> _WHAT NEEDS TO BE DONE_
Look below for the line with "Documentation". Retype it and every line after it to the end, exactly, but leave out the pictures.

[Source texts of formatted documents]
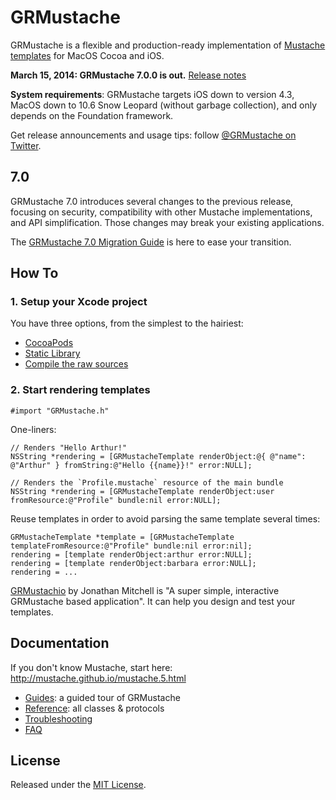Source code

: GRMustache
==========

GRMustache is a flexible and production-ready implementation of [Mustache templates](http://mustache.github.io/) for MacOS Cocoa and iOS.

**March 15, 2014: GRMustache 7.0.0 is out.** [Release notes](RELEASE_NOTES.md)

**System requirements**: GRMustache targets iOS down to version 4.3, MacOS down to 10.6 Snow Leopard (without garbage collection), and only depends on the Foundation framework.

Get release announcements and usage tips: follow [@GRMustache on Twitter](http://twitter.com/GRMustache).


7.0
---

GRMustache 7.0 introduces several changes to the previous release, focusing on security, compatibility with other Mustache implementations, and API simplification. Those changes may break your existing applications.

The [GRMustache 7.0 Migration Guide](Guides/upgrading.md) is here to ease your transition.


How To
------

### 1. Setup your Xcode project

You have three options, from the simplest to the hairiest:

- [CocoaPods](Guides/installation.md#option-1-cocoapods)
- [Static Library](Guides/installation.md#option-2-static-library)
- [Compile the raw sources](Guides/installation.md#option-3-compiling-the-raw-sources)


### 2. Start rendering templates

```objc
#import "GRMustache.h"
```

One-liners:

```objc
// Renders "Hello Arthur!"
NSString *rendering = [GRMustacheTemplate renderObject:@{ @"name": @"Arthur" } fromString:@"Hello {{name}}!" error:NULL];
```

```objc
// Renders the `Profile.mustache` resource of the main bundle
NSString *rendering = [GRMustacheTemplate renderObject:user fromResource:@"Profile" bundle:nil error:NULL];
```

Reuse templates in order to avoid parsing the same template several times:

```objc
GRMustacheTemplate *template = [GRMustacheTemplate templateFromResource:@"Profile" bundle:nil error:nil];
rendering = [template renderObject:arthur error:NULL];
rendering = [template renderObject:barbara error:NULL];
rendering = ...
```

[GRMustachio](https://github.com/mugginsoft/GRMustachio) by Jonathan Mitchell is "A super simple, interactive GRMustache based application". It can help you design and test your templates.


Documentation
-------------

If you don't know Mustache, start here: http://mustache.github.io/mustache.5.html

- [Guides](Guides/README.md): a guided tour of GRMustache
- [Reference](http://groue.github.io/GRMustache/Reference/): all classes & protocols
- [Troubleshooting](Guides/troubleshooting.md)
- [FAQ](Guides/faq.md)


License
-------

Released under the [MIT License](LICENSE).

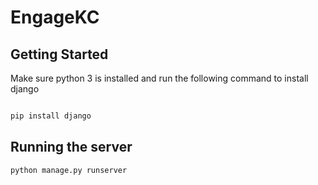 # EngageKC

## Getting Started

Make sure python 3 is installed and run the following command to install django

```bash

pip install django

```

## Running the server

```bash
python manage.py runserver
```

> _TASK OUTPUT_
Documentation
-------------

If you don't know Mustache, start here: http://mustache.github.io/mustache.5.html

- [Guides](Guides/README.md): a guided tour of GRMustache
- [Reference](http://groue.github.io/GRMustache/Reference/): all classes & protocols
- [Troubleshooting](Guides/troubleshooting.md)
- [FAQ](Guides/faq.md)


License
-------

Released under the [MIT License](LICENSE).

 # EngageKC

## Getting Started

Make sure python 3 is installed and run the following command to install django

```bash

pip install django

```

## Running the server

```bash
python manage.py runserver
```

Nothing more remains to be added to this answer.